As I get older, I become less interested in coming across as an infallible DM. If I was flattering myself I would say this is because I have become more secure; if I was being more realistic I might admit that I just give less of a shit than I used to about most things, as is true for all of us once we hit 40.
This means my approach to gaming has become much more relaxed over time. I don't mind "breaking the fourth wall" where required. If I've made a mistake I'll usually own up to it. If I'm not sure what a rule is, I'll often ask the players. If I've forgotten something, I'll have them remind me. We're just playing a game; I'm not the pope.
(This mirrors what I've found after years of working in education. Young teachers, lecturers, assistant professors and so on will spout all manner of convoluted nonsense, and become red-faced and flustered in the process, in order to avoid admitting they don't know the answer to a student's query. Experienced hands are happy to say, "I don't know, but I'll look it up for next time." [If they're really boxing clever, they'll say, "I don't know, and your homework is to go away and see if you can get the answer for next week's class."])
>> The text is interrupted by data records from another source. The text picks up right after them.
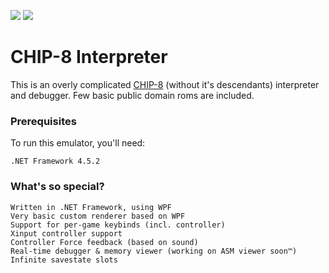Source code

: ![](https://i.imgur.com/5xwcdnv.png)
![](https://i.imgur.com/kXyST16.png)

# CHIP-8 Interpreter

This is an overly complicated [CHIP-8](https://en.wikipedia.org/wiki/CHIP-8) (without it's descendants) interpreter and debugger. Few basic public domain roms are included.
### Prerequisites

To run this emulator, you'll need:
```
.NET Framework 4.5.2
```

### What's so special?
```
Written in .NET Framework, using WPF
Very basic custom renderer based on WPF
Support for per-game keybinds (incl. controller)
Xinput controller support
Controller Force feedback (based on sound)
Real-time debugger & memory viewer (working on ASM viewer soon™)
Infinite savestate slots
```
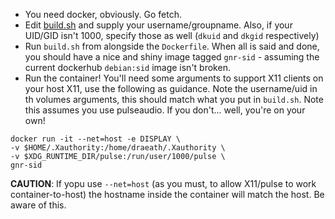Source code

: * You need docker, obviously. Go fetch.
* Edit [build.sh](build.sh) and supply your username/groupname. Also, if your UID/GID isn't 1000, specify those as well (`dkuid` and `dkgid` respectively)
* Run `build.sh` from alongside the `Dockerfile`. When all is said and done, you should have a nice and shiny image tagged `gnr-sid` - assuming the current dockerhub `debian:sid` image isn't broken.
* Run the container! You'll need some arguments to support X11 clients on your host X11, use the following as guidance. Note the username/uid in th volumes arguments, this should match what you put in `build.sh`. Note this assumes you use pulseaudio. If you don't... well, you're on your own!

```
docker run -it --net=host -e DISPLAY \
-v $HOME/.Xauthority:/home/draeath/.Xauthority \
-v $XDG_RUNTIME_DIR/pulse:/run/user/1000/pulse \
gnr-sid
```

**CAUTION**: If yopu use `--net=host` (as you must, to allow X11/pulse to work container-to-host) the hostname inside the container will match the host. Be aware of this.
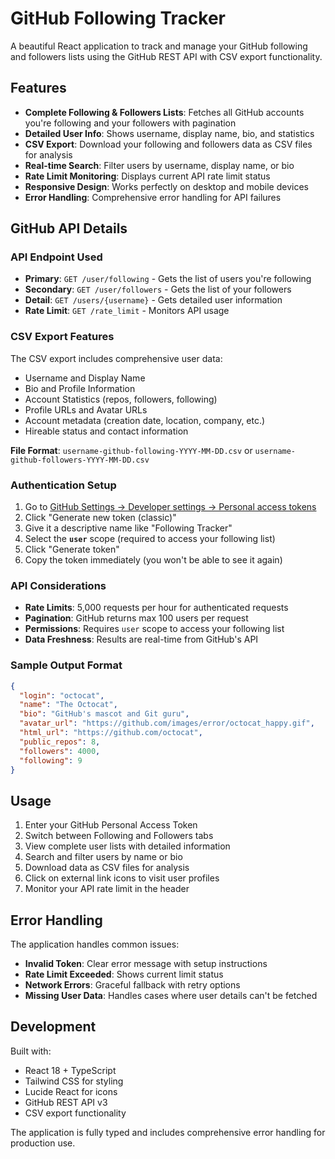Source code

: # GitHub Following Tracker

A beautiful React application to track and manage your GitHub following and followers lists using the GitHub REST API with CSV export functionality.

## Features

- **Complete Following & Followers Lists**: Fetches all GitHub accounts you're following and your followers with pagination
- **Detailed User Info**: Shows username, display name, bio, and statistics
- **CSV Export**: Download your following and followers data as CSV files for analysis
- **Real-time Search**: Filter users by username, display name, or bio
- **Rate Limit Monitoring**: Displays current API rate limit status
- **Responsive Design**: Works perfectly on desktop and mobile devices
- **Error Handling**: Comprehensive error handling for API failures

## GitHub API Details

### API Endpoint Used
- **Primary**: `GET /user/following` - Gets the list of users you're following
- **Secondary**: `GET /user/followers` - Gets the list of your followers
- **Detail**: `GET /users/{username}` - Gets detailed user information
- **Rate Limit**: `GET /rate_limit` - Monitors API usage

### CSV Export Features

The CSV export includes comprehensive user data:
- Username and Display Name
- Bio and Profile Information  
- Account Statistics (repos, followers, following)
- Profile URLs and Avatar URLs
- Account metadata (creation date, location, company, etc.)
- Hireable status and contact information

**File Format**: `username-github-following-YYYY-MM-DD.csv` or `username-github-followers-YYYY-MM-DD.csv`

### Authentication Setup

1. Go to [GitHub Settings → Developer settings → Personal access tokens](https://github.com/settings/tokens)
2. Click "Generate new token (classic)"
3. Give it a descriptive name like "Following Tracker"
4. Select the **`user`** scope (required to access your following list)
5. Click "Generate token"
6. Copy the token immediately (you won't be able to see it again)

### API Considerations

- **Rate Limits**: 5,000 requests per hour for authenticated requests
- **Pagination**: GitHub returns max 100 users per request
- **Permissions**: Requires `user` scope to access your following list
- **Data Freshness**: Results are real-time from GitHub's API

### Sample Output Format

```json
{
  "login": "octocat",
  "name": "The Octocat",
  "bio": "GitHub's mascot and Git guru",
  "avatar_url": "https://github.com/images/error/octocat_happy.gif",
  "html_url": "https://github.com/octocat",
  "public_repos": 8,
  "followers": 4000,
  "following": 9
}
```

## Usage

1. Enter your GitHub Personal Access Token
2. Switch between Following and Followers tabs
3. View complete user lists with detailed information
4. Search and filter users by name or bio
5. Download data as CSV files for analysis
6. Click on external link icons to visit user profiles
7. Monitor your API rate limit in the header

## Error Handling

The application handles common issues:
- **Invalid Token**: Clear error message with setup instructions
- **Rate Limit Exceeded**: Shows current limit status
- **Network Errors**: Graceful fallback with retry options
- **Missing User Data**: Handles cases where user details can't be fetched

## Development

Built with:
- React 18 + TypeScript
- Tailwind CSS for styling
- Lucide React for icons
- GitHub REST API v3
- CSV export functionality

The application is fully typed and includes comprehensive error handling for production use.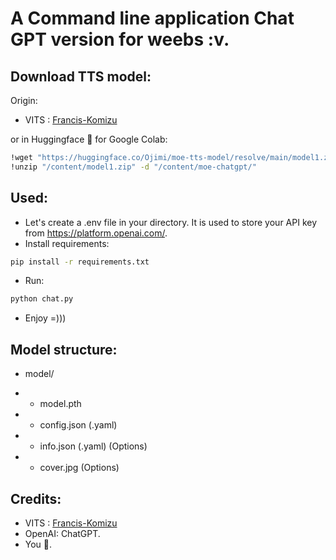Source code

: # A Command line application Chat GPT version for weebs :v.
## Download TTS model:
Origin:

- VITS : [Francis-Komizu](https://github.com/Francis-Komizu/VITS)

or in Huggingface 🤗 for Google Colab:
```bash
!wget "https://huggingface.co/Ojimi/moe-tts-model/resolve/main/model1.zip" -O "/content/model1.zip"
!unzip "/content/model1.zip" -d "/content/moe-chatgpt/"
```

## Used:
- Let's create a .env file in your directory. It is used to store your API key from https://platform.openai.com/.
- Install requirements:
```bash
pip install -r requirements.txt
```
- Run:
```bash
python chat.py
```
- Enjoy =)))

## Model structure:

+ model/
- - model.pth
- - config.json (.yaml)
- - info.json (.yaml) (Options)
- - cover.jpg (Options)

## Credits:
- VITS : [Francis-Komizu](https://github.com/Francis-Komizu/VITS)
- OpenAI: ChatGPT.
- You 🫵.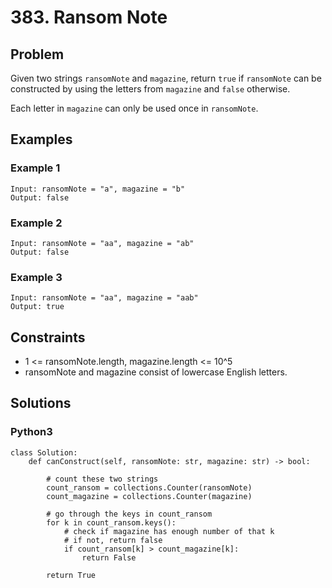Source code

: # 383. Ransom Note

## Problem

Given two strings `ransomNote` and `magazine`, return `true` if `ransomNote` can be constructed by using the letters from `magazine` and `false` otherwise.

Each letter in `magazine` can only be used once in `ransomNote`.

## Examples

### Example 1

```
Input: ransomNote = "a", magazine = "b"
Output: false
```

### Example 2

```
Input: ransomNote = "aa", magazine = "ab"
Output: false
```

### Example 3

```
Input: ransomNote = "aa", magazine = "aab"
Output: true
```

## Constraints

* 1 <= ransomNote.length, magazine.length <= 10^5
* ransomNote and magazine consist of lowercase English letters.

## Solutions

### Python3

```
class Solution:
    def canConstruct(self, ransomNote: str, magazine: str) -> bool:
        
        # count these two strings
        count_ransom = collections.Counter(ransomNote)
        count_magazine = collections.Counter(magazine)
        
        # go through the keys in count_ransom
        for k in count_ransom.keys():
            # check if magazine has enough number of that k
            # if not, return false
            if count_ransom[k] > count_magazine[k]:
                return False
            
        return True
```
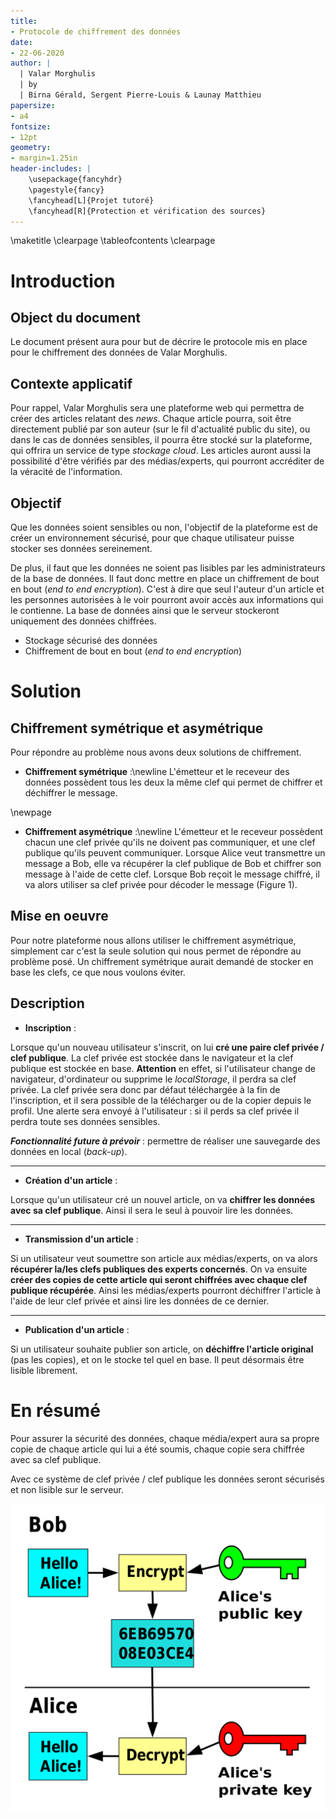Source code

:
 ```yaml
---
title:
- Protocole de chiffrement des données
date:
- 22-06-2020
author: |
  | Valar Morghulis
  | by
  | Birna Gérald, Sergent Pierre-Louis & Launay Matthieu
papersize:
- a4
fontsize:
- 12pt
geometry:
- margin=1.25in
header-includes: |
    \usepackage{fancyhdr}
    \pagestyle{fancy}
    \fancyhead[L]{Projet tutoré}
    \fancyhead[R]{Protection et vérification des sources}
---
```


\maketitle
\clearpage
\tableofcontents
\clearpage

# Introduction

## Object du document

Le document présent aura pour but de décrire le protocole mis en place pour le chiffrement des données de Valar Morghulis.

## Contexte applicatif

Pour rappel, Valar Morghulis sera une plateforme web qui permettra de créer des articles relatant des *news*. Chaque article pourra, soit être directement publié par son auteur (sur le fil d'actualité public du site), ou dans le cas de données sensibles, il pourra être stocké sur la plateforme, qui offrira un service de type *stockage cloud*. Les articles auront aussi la possibilité d'être vérifiés par des médias/experts, qui pourront accréditer de la véracité de l'information.

## Objectif 

Que les données soient sensibles ou non, l'objectif de la plateforme est de créer un environnement sécurisé, pour que chaque utilisateur puisse stocker ses données sereinement.

De plus, il faut que les données ne soient pas lisibles par les administrateurs de la base de données. Il faut donc mettre en place un chiffrement de bout en bout (*end to end encryption*). C'est à dire que seul l'auteur d'un article et les personnes autorisées à le voir pourront avoir accès aux informations qui le contienne. La base de données ainsi que le serveur stockeront uniquement des données chiffrées.

- Stockage sécurisé des données
- Chiffrement de bout en bout (*end to end encryption*)

# Solution

## Chiffrement symétrique et asymétrique

Pour répondre au problème nous avons deux solutions de chiffrement.

- **Chiffrement symétrique** :\newline
L'émetteur et le receveur des données possèdent tous les deux la même clef qui permet de chiffrer et déchiffrer le message.

\newpage

- **Chiffrement asymétrique** :\newline
L'émetteur et le receveur possèdent chacun une clef privée qu'ils ne doivent pas communiquer, et une clef publique qu'ils peuvent communiquer. Lorsque Alice veut transmettre un message a Bob, elle va récupérer la clef publique de Bob et chiffrer son message à l'aide de cette clef. Lorsque Bob reçoit le message chiffré, il va alors utiliser sa clef privée pour décoder le message (Figure 1).

## Mise en oeuvre

Pour notre plateforme nous allons utiliser le chiffrement asymétrique, simplement car c'est la seule solution qui nous permet de répondre au problème posé. Un chiffrement symétrique aurait demandé de stocker en base les clefs, ce que nous voulons éviter.

## Description

- **Inscription** :

Lorsque qu'un nouveau utilisateur s'inscrit, on lui **cré une paire clef privée / clef publique**. La clef privée est stockée dans le navigateur et la clef publique est stockée en base. **Attention** en effet, si l'utilisateur change de navigateur, d'ordinateur ou supprime le *localStorage*, il perdra sa clef privée. La clef privée sera donc par défaut téléchargée à la fin de l'inscription, et il sera possible de la télécharger ou de la copier depuis le profil. Une alerte sera envoyé à l'utilisateur : si il perds sa clef privée il perdra toute ses données sensibles.

***Fonctionnalité future à prévoir*** : permettre de réaliser une sauvegarde des données en local (*back-up*).

---

- **Création d'un article** :

Lorsque qu'un utilisateur cré un nouvel article, on va **chiffrer les données avec sa clef publique**. Ainsi il sera le seul à pouvoir lire les données.

---

- **Transmission d'un article** :

Si un utilisateur veut soumettre son article aux médias/experts, on va alors **récupérer la/les clefs publiques des experts concernés**. On va ensuite **créer des copies de cette article qui seront chiffrées avec chaque clef publique récupérée**. Ainsi les médias/experts pourront déchiffrer l'article à l'aide de leur clef privée et ainsi lire les données de ce dernier.

---

- **Publication d'un article** :

Si un utilisateur souhaite publier son article, on **déchiffre l'article original** (pas les copies), et on le stocke tel quel en base. Il peut désormais être lisible librement.

# En résumé

Pour assurer la sécurité des données, chaque média/expert aura sa propre copie de chaque article qui lui a été soumis, chaque copie sera chiffrée avec sa clef publique.

Avec ce système de clef privée / clef publique les données seront sécurisés et non lisible sur le serveur.

![alt text](./images/asymetric_encryption.png "Asymmetric_encryption")

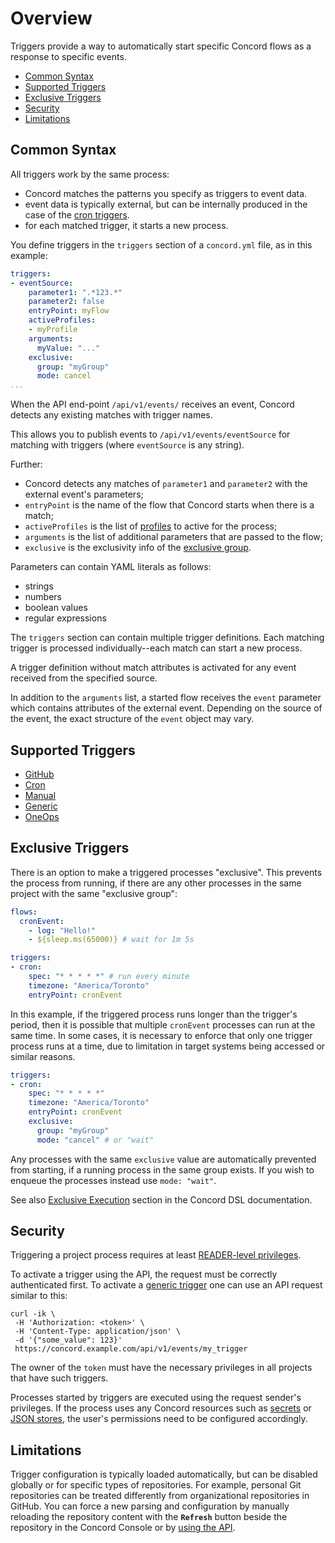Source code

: # Overview

Triggers provide a way to automatically start specific Concord flows as a
response to specific events.

- [Common Syntax](#common-syntax)
- [Supported Triggers](#supported-triggers)
- [Exclusive Triggers](#exclusive-triggers)
- [Security](#security)  
- [Limitations](#limitations)

## Common Syntax

All triggers work by the same process:

- Concord matches the patterns you specify as triggers to event data.
- event data is typically external, but can be internally produced in the case
of the [cron triggers](./cron.md).
- for each matched trigger, it starts a new process.

You define triggers in the `triggers` section of a `concord.yml` file, as in
this example:

```yaml
triggers:
- eventSource:
    parameter1: ".*123.*"
    parameter2: false
    entryPoint: myFlow
    activeProfiles:
    - myProfile
    arguments:
      myValue: "..."
    exclusive:
      group: "myGroup"
      mode: cancel
...
```

When the API end-point `/api/v1/events/` receives an event, Concord detects any
existing matches with trigger names.

This allows you to publish events to `/api/v1/events/eventSource` for matching
with triggers (where `eventSource` is any string).

Further:

- Concord detects any matches of `parameter1` and `parameter2` with the external
  event's parameters;
- `entryPoint` is the name of the flow that Concord starts when there is a match;
- `activeProfiles` is the list of [profiles](../processes-v1/profiles.md)
  to active for the process;
- `arguments` is the list of additional parameters that are passed to the flow;
- `exclusive` is the exclusivity info of the [exclusive group](#exclusive-triggers).

Parameters can contain YAML literals as follows:

- strings
- numbers
- boolean values
- regular expressions

The `triggers` section can contain multiple trigger definitions. Each matching
trigger is processed individually--each match can start a new process.

A trigger definition without match attributes is activated for any event
received from the specified source.

In addition to the `arguments` list, a started flow receives the `event`
parameter which contains attributes of the external event. Depending on the
source of the event, the exact structure of the `event` object may vary.

## Supported Triggers

- [GitHub](./github.md)
- [Cron](./cron.md)
- [Manual](./manual.md)
- [Generic](./generic.md)
- [OneOps](./oneops.md)

## Exclusive Triggers

There is an option to make a triggered processes "exclusive". This prevents
the process from running, if there are any other processes in the same project
with the same "exclusive group":

```yaml
flows:
  cronEvent:
    - log: "Hello!"
    - ${sleep.ms(65000)} # wait for 1m 5s

triggers:
- cron:
    spec: "* * * * *" # run every minute
    timezone: "America/Toronto"
    entryPoint: cronEvent
```

In this example, if the triggered process runs longer than the trigger's period,
then it is possible that multiple `cronEvent` processes can run at the same
time. In some cases, it is necessary to enforce that only one trigger process
runs at a time, due to limitation in target systems being accessed or similar
reasons.
  
```yaml
triggers:
- cron:
    spec: "* * * * *"
    timezone: "America/Toronto"
    entryPoint: cronEvent
    exclusive:
      group: "myGroup"
      mode: "cancel" # or "wait"
```

Any processes with the same `exclusive` value are automatically prevented from
starting, if a running process in the same group exists. If you wish to enqueue
the processes instead use `mode: "wait"`.

See also [Exclusive Execution](../processes-v1/configuration.md#exclusive-execution)
section in the Concord DSL documentation.

## Security

Triggering a project process requires at least
[READER-level privileges](../getting-started/orgs.md#teams).

To activate a trigger using the API, the request must be correctly
authenticated first. To activate a [generic trigger](./generic.md) one can
use an API request similar to this:

```
curl -ik \
 -H 'Authorization: <token>' \
 -H 'Content-Type: application/json' \
 -d '{"some_value": 123}'
 https://concord.example.com/api/v1/events/my_trigger
```

The owner of the `token` must have the necessary privileges in all projects
that have such triggers.

Processes started by triggers are executed using the request sender's
privileges. If the process uses any Concord resources such as
[secrets](../getting-started/security.md#secret-management) or
[JSON stores](../getting-started/json-store.md), the user's permissions need
to be configured accordingly.

## Limitations

Trigger configuration is typically loaded automatically, but can be disabled
globally or for specific types of repositories. For example, personal Git
repositories can be treated differently from organizational repositories in
GitHub. You can force a new parsing and configuration by manually reloading the
repository content with the **`Refresh`** button beside the repository in
the Concord Console or by
[using the API](../api/repository.md#refresh-repository).

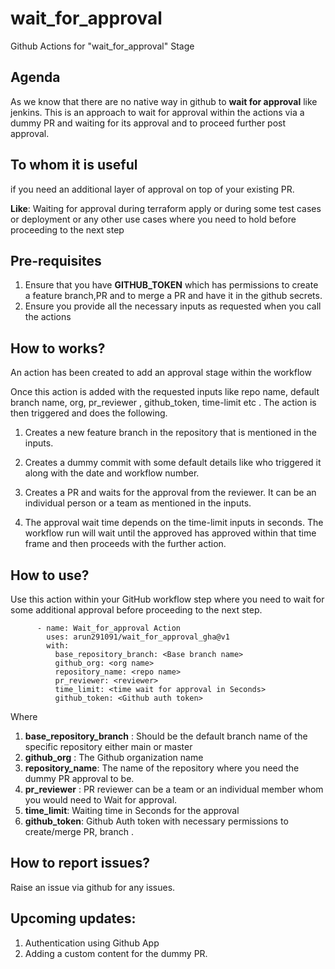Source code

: # wait_for_approval
Github Actions for "wait_for_approval" Stage

## Agenda

As we know that there are no native way in github to **wait for approval** like jenkins. This is an approach to wait for approval within the actions via a dummy PR and waiting for its approval and to proceed further post approval.

## To whom it is useful

if you need an additional layer of approval on top of your existing PR. 

**Like**: Waiting for approval during terraform apply or during some test cases or deployment or any other use cases where you need to hold before proceeding to the next step

## Pre-requisites

1. Ensure that you have **GITHUB_TOKEN** which has permissions to create a feature branch,PR and to merge a PR and have it in the github secrets.
2. Ensure you provide all the necessary inputs as requested when you call the actions


## How to works?

An action has been created to add an approval stage within the workflow

Once this action is added with the requested inputs like repo name, default branch name, org, pr_reviewer , github_token, time-limit etc . The action is then triggered and does the following. 

1. Creates a new feature branch in the repository that is mentioned in the inputs.

2. Creates a dummy commit with some default details like who triggered it along with the date and workflow number.

3. Creates a PR and waits for the approval from the reviewer. It can be an individual person or a team as mentioned in the inputs. 

4. The approval wait time depends on the time-limit inputs in seconds. The workflow run will wait until the approved has approved within that time frame and then proceeds with the further action.

## How to use?

Use this action within your GitHub workflow step where you need to wait for some additional approval before proceeding to the next step.

```
      - name: Wait_for_approval Action
        uses: arun291091/wait_for_approval_gha@v1
        with:
          base_repository_branch: <Base branch name>
          github_org: <org name>
          repository_name: <repo name>
          pr_reviewer: <reviewer>
          time_limit: <time wait for approval in Seconds>
          github_token: <Github auth token>
```

Where 

1. **base_repository_branch** : Should be the default branch name of the specific repository either main or master
2. **github_org** : The Github organization name
3. **repository_name**: The name of the repository where you need the dummy PR approval to be.
4. **pr_reviewer** : PR reviewer can be a team or an individual member whom you would need to Wait for approval.
5. **time_limit**: Waiting time in Seconds for the approval
6. **github_token**: Github Auth token with necessary permissions to create/merge PR, branch . 


## How to report issues?

Raise an issue via github for any issues.


## Upcoming updates:

1. Authentication using Github App
2. Adding a custom content for the dummy PR.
The question of take-backs, though, is one I find tricky. The latest excellent post on Against the Wicked City is about those game-ruining powers of which the PCs can sometimes fall into possession: things like at-will high-speed flight, non-corporeality, mind control, and so on. Is it ever legitimate for a DM to say to the players: "This power you now have is ruining the game by making everything too easy and I should never have made it possible to have it. Let's say that tomorrow you wake up and it mysteriously no longer works"?
This question is somewhat apropos. In my weekly campaign, the PCs have managed to get their hands on a limited form of telepathic communication (complicated because of the involvement of a third party), that almost functions like a radio operable up to infinite distance. Not apparently game-ruinous yet, but one can envisage it having such an effect. I was grateful to the players that they said, as soon as it became obvious that the strange combination of NPC allies and items that had come into their possession suddenly made an infinite walkie-talkie power possible, that they were happy for this power to somehow be revoked if it proved game-ruinous. But what if they hadn't?
I am a big proponent of giving the players agency. But at what point does agency end? At what point does it become legitimate to say, "The demigod of storms has risen in the East and now nobody can fly at will any more"?